A one-man army, Engr. Patrick Ajudua, an Oando Shareholder, took it upon himself to legally challenge the Securities and Exchange Commission (SEC), in a suit filed at the High Court of the FCT.
The disgruntled shareholder, filed that the directive of the SEC suspending Oando’s Annual General Meeting is in breach of his right to freedom of association as guaranteed under Section 40 of the Nigerian Constitution and Articles 9, 10 & 11 of the African Charter on Human and Peoples Rights.
Engr. Patrick has been hailed a savior of Oando PLC shareholders following his big win in court on Tuesday, February 23.
In a hearing presided over by Justice O. A Musa, all cases filed were granted in his favor. Engr. Patrick who has painfully endured the SEC’s infringement of his rights as a shareholder and an individual, for the past two years, was the much needed respite that the shareholders required especially at a time when many are grappling for survival following the country’s second recession in three years.

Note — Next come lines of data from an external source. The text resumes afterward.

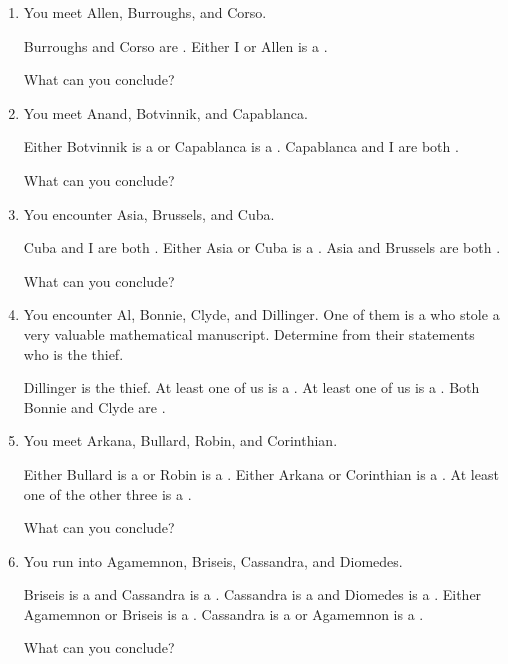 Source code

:\probsec{~\ref{sec:conjunctions}}
\begin{enumerate}
    \item You meet Allen, Burroughs, and Corso.
  \begin{dialogue}
     Burroughs and Corso are \knights.
     Either I or Allen is a \knave.
  \end{dialogue}
  What can you conclude?

    \item You meet Anand, Botvinnik, and Capablanca.
  \begin{dialogue}
     Either Botvinnik is a \knave or Capablanca is a \knight.
     Capablanca and I are both \knaves.
  \end{dialogue}
  What can you conclude?

    \item You encounter Asia, Brussels, and Cuba.
  \begin{dialogue}
     Cuba and I are both \knights.
     Either Asia or Cuba is a \knave.
     Asia and Brussels are both \knaves.
  \end{dialogue}
  What can you conclude?

    \item You encounter Al, Bonnie, Clyde, and Dillinger. One of them is a \knave who stole a very valuable mathematical manuscript. Determine from their statements who is the thief.
  \begin{dialogue}
     Dillinger is the thief.
     At least one of us is a \knight.
     At least one of us is a \knave.
     Both Bonnie and Clyde are \knights.
  \end{dialogue}

    \item You meet Arkana, Bullard, Robin, and Corinthian.
  \begin{dialogue}
     Either Bullard is a \knight or Robin is a \knave.
     Either Arkana or Corinthian is a \knave.
     At least one of the other three is a \knave.
  \end{dialogue}
  What can you conclude?

    \item You run into Agamemnon, Briseis, Cassandra, and Diomedes.
  \begin{dialogue}
     Briseis is a \knight and Cassandra is a \knave.
     Cassandra is a \knave and Diomedes is a \knave.
     Either Agamemnon or Briseis is a \knave.
     Cassandra is a \knave or Agamemnon is a \knight.
  \end{dialogue}
  What can you conclude?


\end{enumerate}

In 2019, the SEC suspended the AGM of Oando indefinitely. AGM’s are an important platform for the protection of the shareholders of a company, furthermore they are a legal requirement for all publicly listed companies.
By being listed on the Nigerian Stock Exchange (NSE) a company is by virtue owned by her shareholders, thus ultimate control and the destiny of a company should lie in the hands of said shareholders.
Section 81 of the Companies & Allied Matters Act ascribes to every member of an incorporated company, who has fully paid for his or her shares, a right to attend all the shareholders’ meetings of such a company; and to speak and vote at such shareholders’ meetings. According to Patrick Ajudua, the SEC has denied him this right over the last two years.
According to a press statement issued by Oando PLC dated July 20,2020, the suspension of the AGM has also resulted in the inability of the company’s Directors to lay before the shareholders for approval, the Company’s 2018 Audited Financial Statements; inability to appoint auditors to hold office for the 2019 financial year; and the inability of the Company to meet its FYE 2019 NSE Filing of Accounts obligation due date of March 31, 2020; amongst others.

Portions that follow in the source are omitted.